Jak podkreślał senator, za marszałka Karczewskiego proces legislacyjny w Senacie to była farsa. Wprawdzie marszałek dopuszczał do głosu i kar pieniężnych nie stosował, ale z Senatu zrobiono tępą maszynkę do głosowania. Nie tylko nie słuchano ekspertów, konstytucjonalistów, ale także własnego Biura Legislacyjnego, które zgłaszało oczywiste poprawki, wskazywało na błędy w ustawach. - Ci ludzie pracowali nocami, ponieważ ustawa przychodziła wieczorem z Sejmu, a następnego dnia była głosowana. W ogóle to się nie liczyło. Nie było też mowy o wysłuchaniach publicznych, „siadły” inicjatywy ustawodawcze.
Marek Borowski zapowiedział zgłoszenie pierwszej w tej kadencji Senatu inicjatywy ustawodawczej, której celem jest naprawienie błędu legislacyjnego, w wyniku którego grupa kobiet urodzonych w 1953 r. otrzymuje zaniżone emerytury. Był on inicjatorem analogicznej propozycji w Senacie minionej kadencji, która przez tamten Senat została przyjęta jednogłośnie, ale nie została rozpatrzona w Sejmie.

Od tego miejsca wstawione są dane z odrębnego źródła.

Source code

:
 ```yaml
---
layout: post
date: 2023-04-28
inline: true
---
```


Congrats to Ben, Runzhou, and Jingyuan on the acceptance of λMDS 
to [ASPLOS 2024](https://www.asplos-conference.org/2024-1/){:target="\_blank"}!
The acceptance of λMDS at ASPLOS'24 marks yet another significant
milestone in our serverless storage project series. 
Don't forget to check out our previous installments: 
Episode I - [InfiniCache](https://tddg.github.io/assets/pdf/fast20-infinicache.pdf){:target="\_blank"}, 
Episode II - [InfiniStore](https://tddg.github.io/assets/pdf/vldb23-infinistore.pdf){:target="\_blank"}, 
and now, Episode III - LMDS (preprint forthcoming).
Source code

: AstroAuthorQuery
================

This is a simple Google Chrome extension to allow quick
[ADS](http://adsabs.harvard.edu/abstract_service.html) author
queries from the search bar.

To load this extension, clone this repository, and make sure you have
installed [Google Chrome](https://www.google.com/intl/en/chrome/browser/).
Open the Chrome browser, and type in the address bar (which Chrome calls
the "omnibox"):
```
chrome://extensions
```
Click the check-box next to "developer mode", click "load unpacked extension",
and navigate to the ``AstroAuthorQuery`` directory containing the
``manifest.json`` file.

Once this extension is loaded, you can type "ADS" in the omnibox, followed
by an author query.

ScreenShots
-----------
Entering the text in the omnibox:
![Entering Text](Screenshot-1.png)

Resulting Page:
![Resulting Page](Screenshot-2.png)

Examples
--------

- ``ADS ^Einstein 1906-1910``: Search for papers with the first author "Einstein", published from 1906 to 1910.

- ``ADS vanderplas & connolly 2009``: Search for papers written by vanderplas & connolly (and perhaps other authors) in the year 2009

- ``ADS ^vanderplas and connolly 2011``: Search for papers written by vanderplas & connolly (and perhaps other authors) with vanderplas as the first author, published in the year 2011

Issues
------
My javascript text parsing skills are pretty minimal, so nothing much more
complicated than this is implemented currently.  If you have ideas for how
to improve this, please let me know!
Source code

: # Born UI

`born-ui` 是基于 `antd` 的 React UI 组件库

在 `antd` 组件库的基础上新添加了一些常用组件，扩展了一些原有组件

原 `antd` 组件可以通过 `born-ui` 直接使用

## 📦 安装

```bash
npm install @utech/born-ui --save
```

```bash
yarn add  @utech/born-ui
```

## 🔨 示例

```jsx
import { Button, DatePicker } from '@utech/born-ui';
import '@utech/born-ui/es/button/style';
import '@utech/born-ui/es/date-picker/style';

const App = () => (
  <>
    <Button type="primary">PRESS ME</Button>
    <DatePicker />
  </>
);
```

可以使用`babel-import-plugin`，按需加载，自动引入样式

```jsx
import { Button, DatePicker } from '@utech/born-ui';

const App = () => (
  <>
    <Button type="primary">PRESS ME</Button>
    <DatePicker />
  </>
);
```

Oceniając wystąpienie prezydenta Andrzeja Dudy, senator stwierdził, że słuchał go z lekkim zażenowaniem. - Bardzo miłe, sympatyczne, pan prezydent lekko się rozgadał, dywagował, ale człowiek nie ma amnezji. Pamiętamy nie tylko, co mówił jeszcze nie tak dawno, ale przede wszystkim, co robił. Jak naruszał konstytucję, jak aprobował niepraworządne działania partii, z której się wywodzi. To wszystko z daleka pachniało kampanią wyborczą. Rozumiem, że on tak naprawdę nie mówił do nas, mówił do obywateli, i w tym duchu będzie teraz występował w ciągu najbliższych miesięcy. Przypuszczam, że również samo Prawo i Sprawiedliwość. Główni harcownicy zostaną wyciszeni.